Figure 4. DM newborn (Day 1) mouse kidney showed nephrogenesis period between 3rd and 4th stages, revealing less demarcated cortical labyrinth and medullary rays, as well as decreased fetal glomeruli and convoluted tubules in deeper cortical and juxtamedullary regions with scattered ‘-shaped’bodies, residual advancing ampullae of ureteric buds, diminished branching of developing convolution (100×) ( Fig.4a ).

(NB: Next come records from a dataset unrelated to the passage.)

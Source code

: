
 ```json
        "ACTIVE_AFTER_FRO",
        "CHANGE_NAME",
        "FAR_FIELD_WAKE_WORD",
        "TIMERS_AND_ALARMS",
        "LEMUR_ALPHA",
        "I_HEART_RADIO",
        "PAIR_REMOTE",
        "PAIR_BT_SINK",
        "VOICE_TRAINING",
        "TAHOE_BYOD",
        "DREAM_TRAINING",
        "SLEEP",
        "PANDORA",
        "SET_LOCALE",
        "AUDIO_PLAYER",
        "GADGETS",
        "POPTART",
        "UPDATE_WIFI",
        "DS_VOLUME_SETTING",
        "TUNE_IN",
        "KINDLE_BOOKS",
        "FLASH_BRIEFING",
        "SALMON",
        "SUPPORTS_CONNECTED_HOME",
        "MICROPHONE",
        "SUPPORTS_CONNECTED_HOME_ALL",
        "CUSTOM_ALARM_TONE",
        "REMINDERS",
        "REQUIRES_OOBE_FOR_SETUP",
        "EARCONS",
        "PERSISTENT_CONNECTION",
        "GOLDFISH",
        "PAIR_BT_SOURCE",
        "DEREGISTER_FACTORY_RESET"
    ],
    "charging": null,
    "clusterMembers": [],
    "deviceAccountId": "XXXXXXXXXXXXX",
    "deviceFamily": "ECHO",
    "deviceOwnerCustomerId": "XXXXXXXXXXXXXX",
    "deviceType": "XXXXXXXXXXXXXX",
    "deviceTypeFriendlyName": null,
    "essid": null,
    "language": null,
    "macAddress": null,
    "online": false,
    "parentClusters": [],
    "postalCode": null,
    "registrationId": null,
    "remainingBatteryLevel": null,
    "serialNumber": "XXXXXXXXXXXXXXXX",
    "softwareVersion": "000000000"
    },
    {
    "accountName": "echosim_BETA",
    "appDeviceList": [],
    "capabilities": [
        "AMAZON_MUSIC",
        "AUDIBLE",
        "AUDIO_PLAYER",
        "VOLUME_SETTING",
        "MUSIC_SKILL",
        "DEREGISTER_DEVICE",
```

Normal newborn (Day 1) mouse kidney showed nephrogenesis period near 4th (last) stage, plus clearly discernible cortical labyrinth and medullary rays with fetal glomeruli and well-developed tubules in the deeper cortical and juxtamedullary regions, developing glomeruli (100×)(Fig.4b). TUNEL assay revealed apoptosis cells increasing in metanephric mesenchyme (dark brown dots) and collapsed nephron region in newborn kidneys of the hyperglycemic group (200×) (Fig.4c). With maternal diabetes circumstances, large amounts of nephrons collapsed (HE stain, Fig. 4d 200× arrow, Fig. 4e 600× arrow). Day 1 hyperglycemic mice showed detachment between ureteric branch and metanephros (blue arrow), as well as collapse of nephrons (yellow arrow) (Figs.4d–4e).Serial changes of GDNF, EGR-1 and ERK-2 expression on branching morphogenesis: Upper parts were fetal kidney tissue from hyperglycemic versus lower parts from normoglycemic mothers. At E12, week expression of EGR-1, GDNF and ERK-2 in intermediate mesoderm of fetal kidney tissue from hyperglycemic mothers (Figs.3f, 3h and 3j). Ureteric buds unable to invade metanephric mesenchyme correlated with reduced immunoreactivity in the tubular cell basement membrane of fetal kidney tissue from hyperglycemic mother on E15 (Figs. 3g, 3i and 3k, 600×; similar results noted in six independent experiments) (Figs.4f–k).